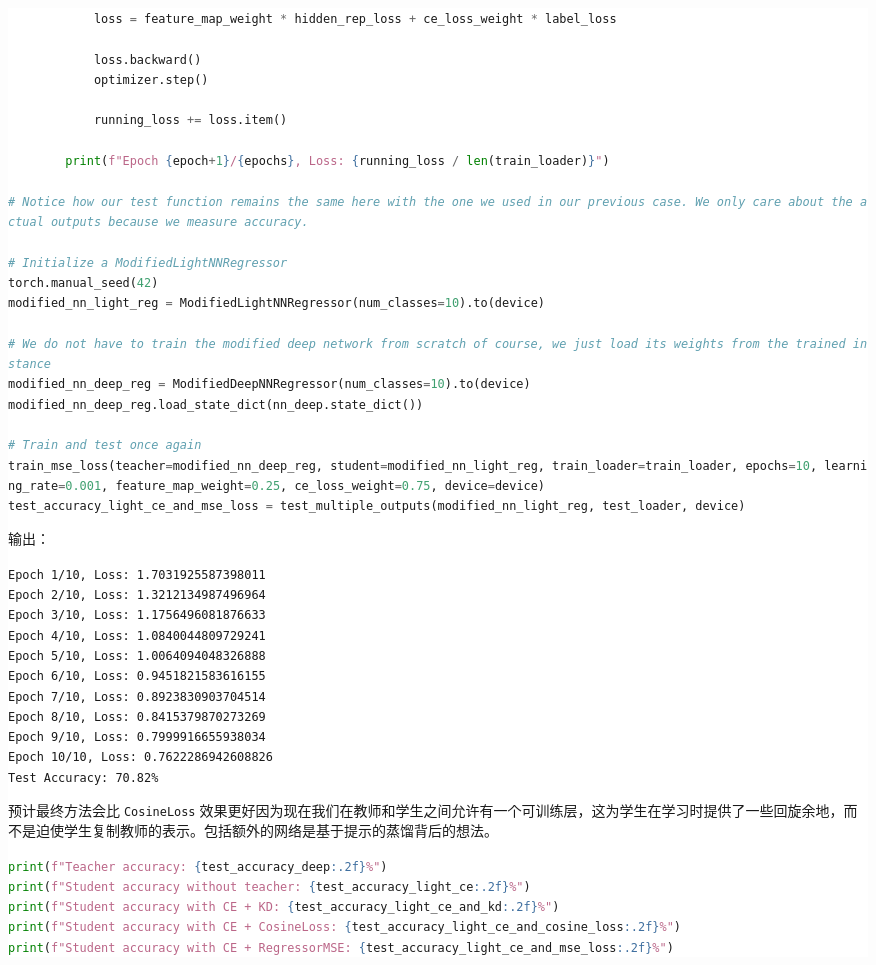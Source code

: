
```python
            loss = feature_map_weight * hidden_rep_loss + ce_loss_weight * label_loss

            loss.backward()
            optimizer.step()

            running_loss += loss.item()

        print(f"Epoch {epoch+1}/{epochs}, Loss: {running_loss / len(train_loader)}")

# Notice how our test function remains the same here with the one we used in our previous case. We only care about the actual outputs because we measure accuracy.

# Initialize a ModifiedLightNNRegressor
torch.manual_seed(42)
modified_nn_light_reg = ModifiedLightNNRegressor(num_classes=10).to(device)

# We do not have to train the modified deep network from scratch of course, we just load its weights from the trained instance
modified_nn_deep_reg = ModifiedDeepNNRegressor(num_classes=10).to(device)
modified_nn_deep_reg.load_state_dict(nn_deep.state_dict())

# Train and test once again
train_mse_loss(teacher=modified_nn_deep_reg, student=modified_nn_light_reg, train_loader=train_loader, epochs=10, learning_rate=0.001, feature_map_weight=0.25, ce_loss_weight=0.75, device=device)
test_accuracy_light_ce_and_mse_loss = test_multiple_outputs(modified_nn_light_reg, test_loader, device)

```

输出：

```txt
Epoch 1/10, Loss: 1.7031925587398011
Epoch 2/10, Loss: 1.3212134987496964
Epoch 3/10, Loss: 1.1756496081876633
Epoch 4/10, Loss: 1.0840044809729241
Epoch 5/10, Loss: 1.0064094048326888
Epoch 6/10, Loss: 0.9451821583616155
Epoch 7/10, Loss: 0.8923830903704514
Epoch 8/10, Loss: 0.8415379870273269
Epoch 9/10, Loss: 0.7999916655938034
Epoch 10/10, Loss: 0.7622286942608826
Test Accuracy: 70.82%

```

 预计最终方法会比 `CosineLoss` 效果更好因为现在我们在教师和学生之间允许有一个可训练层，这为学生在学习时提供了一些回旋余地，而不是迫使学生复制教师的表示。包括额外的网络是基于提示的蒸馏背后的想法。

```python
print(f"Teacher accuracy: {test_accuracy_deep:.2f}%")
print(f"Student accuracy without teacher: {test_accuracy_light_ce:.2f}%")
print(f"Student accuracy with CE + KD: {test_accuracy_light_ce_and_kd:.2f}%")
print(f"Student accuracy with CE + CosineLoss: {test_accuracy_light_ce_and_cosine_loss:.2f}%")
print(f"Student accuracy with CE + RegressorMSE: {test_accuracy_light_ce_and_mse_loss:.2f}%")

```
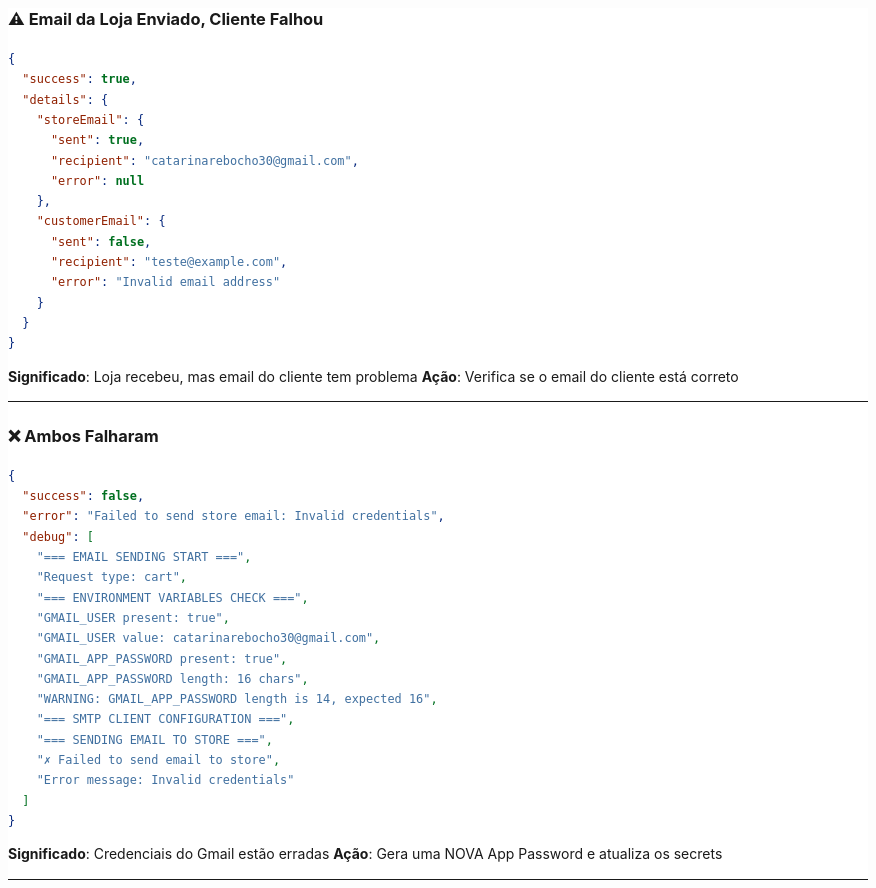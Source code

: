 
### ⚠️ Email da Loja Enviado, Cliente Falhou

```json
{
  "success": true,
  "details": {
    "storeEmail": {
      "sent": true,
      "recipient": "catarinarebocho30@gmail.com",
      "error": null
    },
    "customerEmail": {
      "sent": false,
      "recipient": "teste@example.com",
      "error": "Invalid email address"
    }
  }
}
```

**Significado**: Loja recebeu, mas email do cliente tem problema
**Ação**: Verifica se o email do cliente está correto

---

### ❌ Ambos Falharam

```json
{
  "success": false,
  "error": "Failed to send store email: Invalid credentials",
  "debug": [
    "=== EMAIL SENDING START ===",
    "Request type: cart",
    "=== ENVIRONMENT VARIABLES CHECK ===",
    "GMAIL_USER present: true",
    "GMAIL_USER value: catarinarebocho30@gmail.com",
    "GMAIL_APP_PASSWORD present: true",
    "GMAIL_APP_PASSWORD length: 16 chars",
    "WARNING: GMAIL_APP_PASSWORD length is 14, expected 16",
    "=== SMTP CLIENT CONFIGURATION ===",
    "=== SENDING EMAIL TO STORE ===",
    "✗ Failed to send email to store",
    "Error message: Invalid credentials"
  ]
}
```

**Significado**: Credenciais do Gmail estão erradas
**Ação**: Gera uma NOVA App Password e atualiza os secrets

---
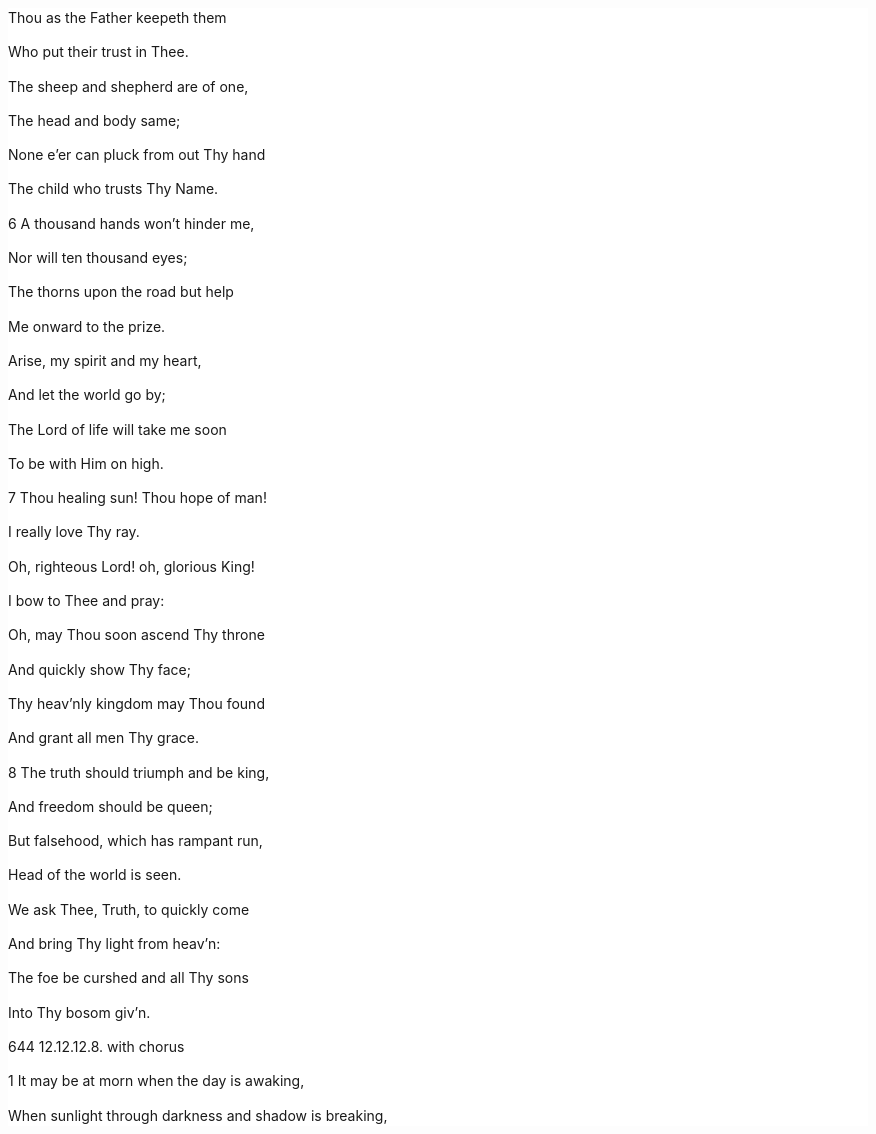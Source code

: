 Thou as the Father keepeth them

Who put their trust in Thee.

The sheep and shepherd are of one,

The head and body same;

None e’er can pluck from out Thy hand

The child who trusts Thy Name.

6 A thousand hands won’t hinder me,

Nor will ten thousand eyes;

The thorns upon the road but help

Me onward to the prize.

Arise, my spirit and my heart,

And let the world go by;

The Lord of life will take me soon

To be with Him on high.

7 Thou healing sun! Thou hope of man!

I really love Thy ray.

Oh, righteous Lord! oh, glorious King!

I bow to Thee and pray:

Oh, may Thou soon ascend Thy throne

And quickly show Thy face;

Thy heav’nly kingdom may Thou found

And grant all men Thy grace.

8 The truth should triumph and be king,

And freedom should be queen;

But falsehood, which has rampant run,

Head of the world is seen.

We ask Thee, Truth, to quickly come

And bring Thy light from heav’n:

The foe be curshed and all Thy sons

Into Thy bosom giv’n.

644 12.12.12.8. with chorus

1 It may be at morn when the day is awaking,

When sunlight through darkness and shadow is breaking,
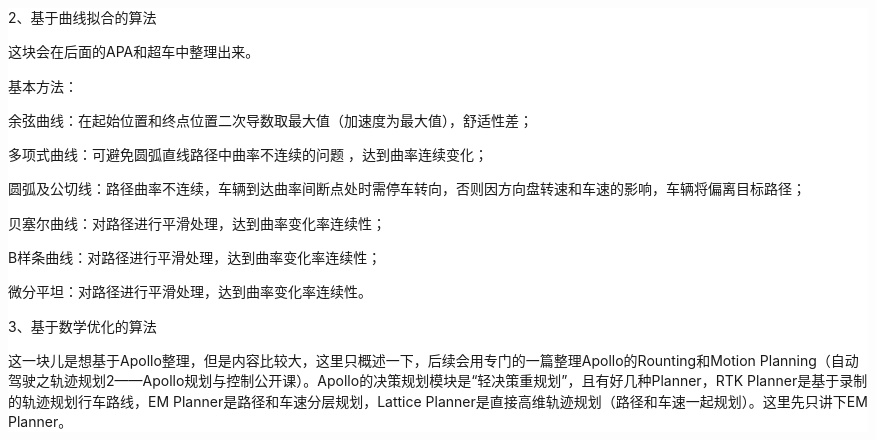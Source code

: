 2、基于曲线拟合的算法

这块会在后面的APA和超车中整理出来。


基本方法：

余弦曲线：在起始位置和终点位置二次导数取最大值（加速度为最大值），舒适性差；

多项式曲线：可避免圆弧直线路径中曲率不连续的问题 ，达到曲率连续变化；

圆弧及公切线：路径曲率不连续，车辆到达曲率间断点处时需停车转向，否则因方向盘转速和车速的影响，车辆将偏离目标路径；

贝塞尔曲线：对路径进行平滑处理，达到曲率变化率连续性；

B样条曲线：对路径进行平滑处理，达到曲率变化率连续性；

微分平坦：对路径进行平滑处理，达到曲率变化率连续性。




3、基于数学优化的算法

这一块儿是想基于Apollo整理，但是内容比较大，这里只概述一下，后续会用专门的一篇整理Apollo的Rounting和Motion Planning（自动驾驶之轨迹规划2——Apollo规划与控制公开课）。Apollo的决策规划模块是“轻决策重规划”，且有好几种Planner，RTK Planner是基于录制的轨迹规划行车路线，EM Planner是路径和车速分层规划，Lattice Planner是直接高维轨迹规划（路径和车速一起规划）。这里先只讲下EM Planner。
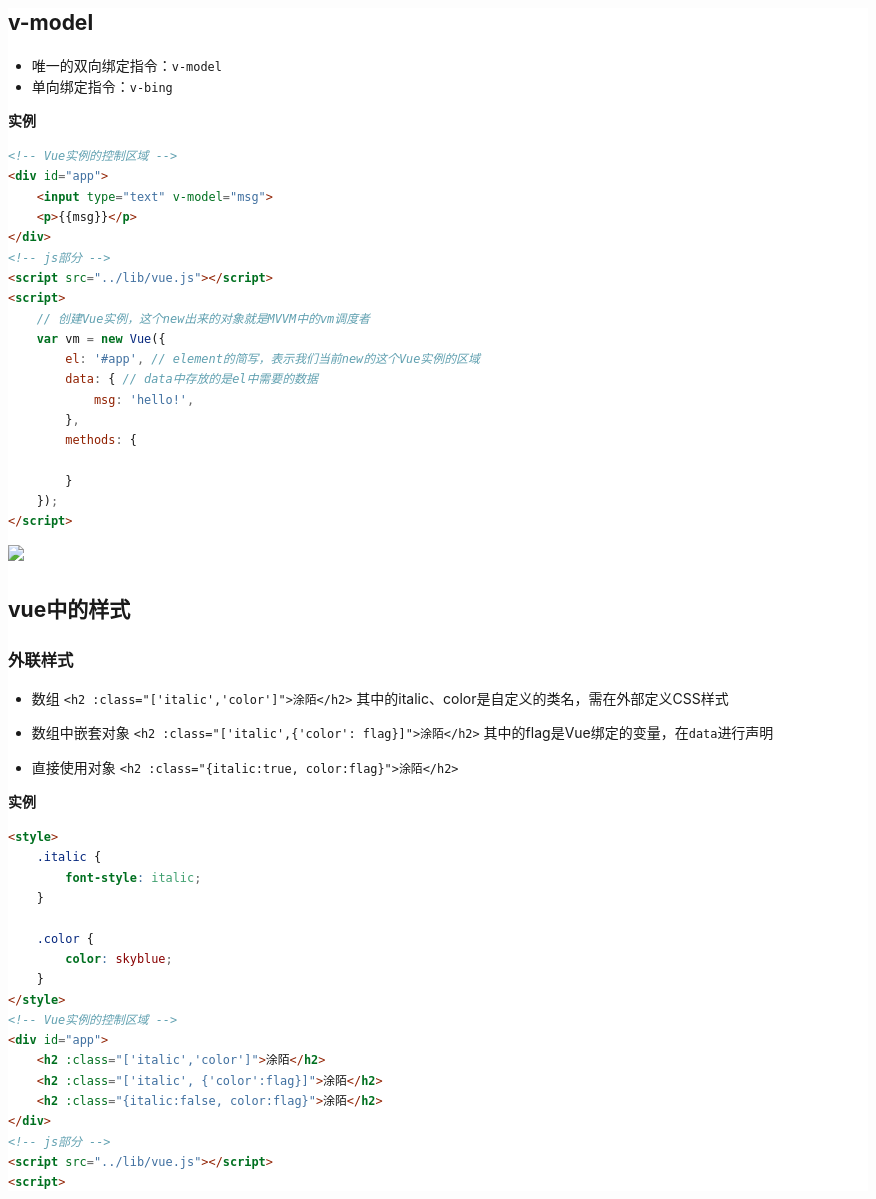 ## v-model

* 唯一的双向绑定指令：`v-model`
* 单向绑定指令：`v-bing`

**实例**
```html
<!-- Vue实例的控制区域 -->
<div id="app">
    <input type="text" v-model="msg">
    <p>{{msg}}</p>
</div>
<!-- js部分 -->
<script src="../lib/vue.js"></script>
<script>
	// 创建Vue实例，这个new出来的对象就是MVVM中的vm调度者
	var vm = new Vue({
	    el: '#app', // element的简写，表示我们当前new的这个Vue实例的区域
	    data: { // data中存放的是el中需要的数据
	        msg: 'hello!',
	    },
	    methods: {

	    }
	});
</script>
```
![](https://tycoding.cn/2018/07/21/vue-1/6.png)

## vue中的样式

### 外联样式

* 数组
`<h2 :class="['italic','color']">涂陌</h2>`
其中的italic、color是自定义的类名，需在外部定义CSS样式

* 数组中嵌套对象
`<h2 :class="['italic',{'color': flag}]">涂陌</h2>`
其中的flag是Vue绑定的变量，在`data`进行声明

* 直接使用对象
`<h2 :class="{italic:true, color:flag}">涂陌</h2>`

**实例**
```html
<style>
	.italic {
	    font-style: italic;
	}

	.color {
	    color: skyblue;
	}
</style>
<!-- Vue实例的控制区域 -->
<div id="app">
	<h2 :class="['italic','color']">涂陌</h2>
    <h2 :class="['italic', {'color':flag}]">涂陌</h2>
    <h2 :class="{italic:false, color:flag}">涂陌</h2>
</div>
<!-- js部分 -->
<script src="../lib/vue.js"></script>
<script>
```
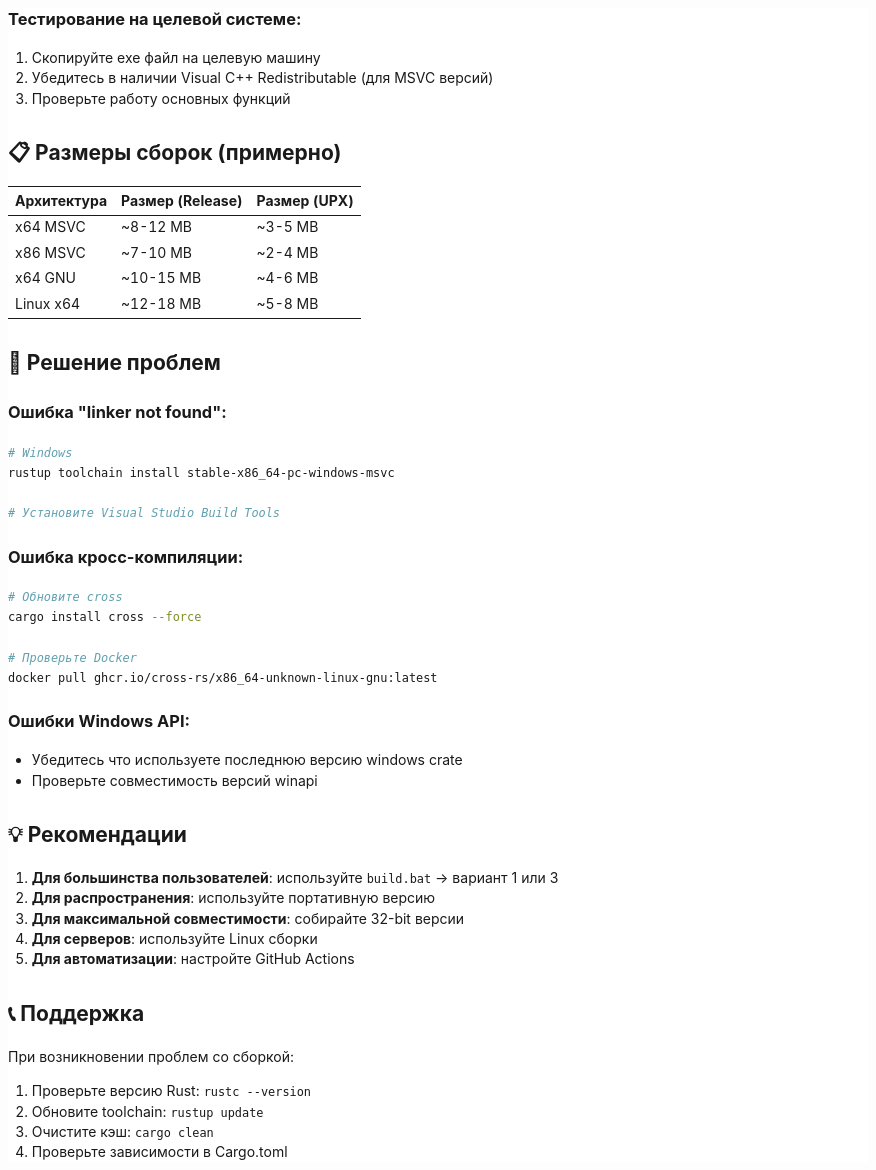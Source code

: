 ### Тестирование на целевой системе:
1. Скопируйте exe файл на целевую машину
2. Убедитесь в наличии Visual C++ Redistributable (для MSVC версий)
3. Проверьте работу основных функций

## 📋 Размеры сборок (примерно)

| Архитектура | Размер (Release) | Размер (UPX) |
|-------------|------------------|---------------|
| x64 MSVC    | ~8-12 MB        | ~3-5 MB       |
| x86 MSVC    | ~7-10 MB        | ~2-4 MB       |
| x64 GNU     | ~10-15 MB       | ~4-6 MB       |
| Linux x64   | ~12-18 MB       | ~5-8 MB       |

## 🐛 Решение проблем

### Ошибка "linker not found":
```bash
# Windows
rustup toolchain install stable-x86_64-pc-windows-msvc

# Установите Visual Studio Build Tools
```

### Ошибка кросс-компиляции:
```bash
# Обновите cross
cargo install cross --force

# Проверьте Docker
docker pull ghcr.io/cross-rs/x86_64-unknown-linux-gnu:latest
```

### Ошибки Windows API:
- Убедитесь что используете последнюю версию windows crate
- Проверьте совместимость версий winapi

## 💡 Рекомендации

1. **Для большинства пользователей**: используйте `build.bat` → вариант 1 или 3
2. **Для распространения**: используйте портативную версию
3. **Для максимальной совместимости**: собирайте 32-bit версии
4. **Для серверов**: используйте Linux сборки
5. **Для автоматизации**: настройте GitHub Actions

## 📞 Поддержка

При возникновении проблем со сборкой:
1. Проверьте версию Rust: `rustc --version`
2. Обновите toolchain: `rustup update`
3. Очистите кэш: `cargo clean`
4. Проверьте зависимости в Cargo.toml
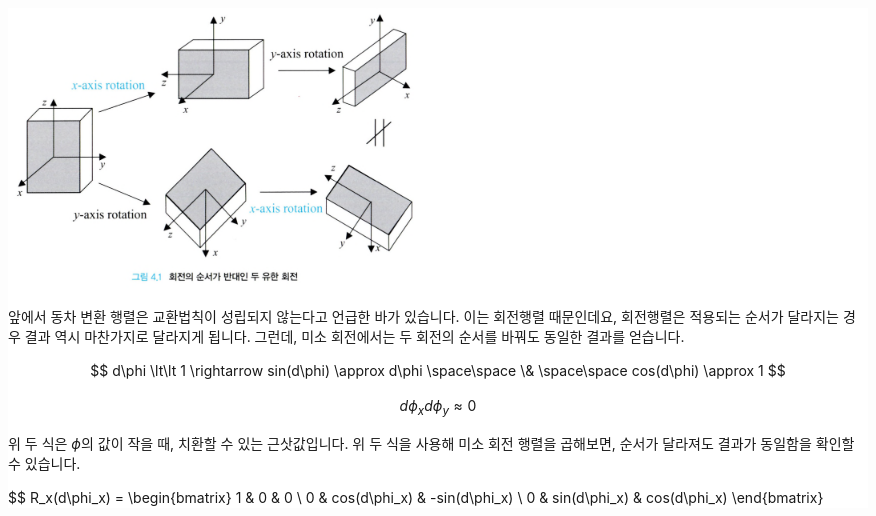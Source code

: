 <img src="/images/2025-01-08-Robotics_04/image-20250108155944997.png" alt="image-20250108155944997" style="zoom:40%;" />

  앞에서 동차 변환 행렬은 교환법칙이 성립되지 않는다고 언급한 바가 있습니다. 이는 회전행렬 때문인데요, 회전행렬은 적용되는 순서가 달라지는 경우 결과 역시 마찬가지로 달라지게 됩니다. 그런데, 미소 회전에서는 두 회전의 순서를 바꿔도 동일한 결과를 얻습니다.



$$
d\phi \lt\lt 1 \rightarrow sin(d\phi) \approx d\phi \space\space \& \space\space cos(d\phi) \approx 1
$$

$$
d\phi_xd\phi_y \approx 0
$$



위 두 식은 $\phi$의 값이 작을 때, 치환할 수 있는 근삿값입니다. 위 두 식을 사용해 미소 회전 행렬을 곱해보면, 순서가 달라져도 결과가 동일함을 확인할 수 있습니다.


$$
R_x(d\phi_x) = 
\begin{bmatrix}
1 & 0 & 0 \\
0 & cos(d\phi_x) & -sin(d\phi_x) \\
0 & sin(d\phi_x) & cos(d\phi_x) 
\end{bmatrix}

**TASK BRIEF:** Show all lines in the preceding material that have "Обновите" in them.

**ANSWER SECTION:**
# Обновите cross
2. Обновите toolchain: `rustup update`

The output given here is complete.